• _Task details_:
Could you please return each line of the data that has the word "Ветчанин"?
======
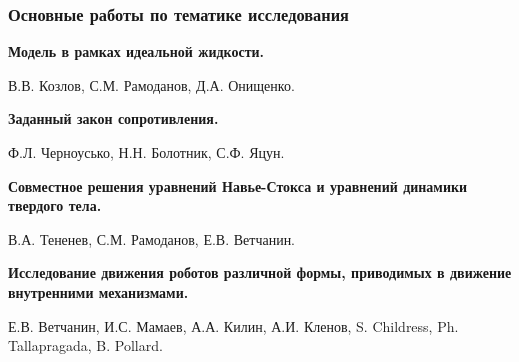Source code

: \begin{frame}
\frametitle{Основные работы по тематике исследования}

\textbf{Модель в рамках идеальной жидкости.} %

В.В. Козлов, С.М. Рамоданов, Д.А. Онищенко.

\textbf{Заданный закон сопротивления.} 

Ф.Л. Черноусько, Н.Н. Болотник, С.Ф. Яцун.

\textbf{Совместное решения уравнений Навье-Стокса и уравнений динамики твердого тела.} 

В.А. Тененев, С.М. Рамоданов, Е.В. Ветчанин.


\textbf{Исследование движения роботов различной формы, приводимых в движение внутренними механизмами.} 

Е.В. Ветчанин, И.С. Мамаев, А.А. Килин, А.И. Кленов, S. Childress, Ph. Tallapragada, B. Pollard.


\vspace{3mm}

\begin{minipage}[t]{0.47\linewidth}
	 \\
\end{minipage}
\hfill	
\begin{minipage}[t]{0.47\linewidth}
\end{minipage}





\end{frame}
======
• _Output_:
В.А. Тененев, С.М. Рамоданов, Е.В. Ветчанин.
Е.В. Ветчанин, И.С. Мамаев, А.А. Килин, А.И. Кленов, S. Childress, Ph. Tallapragada, B. Pollard.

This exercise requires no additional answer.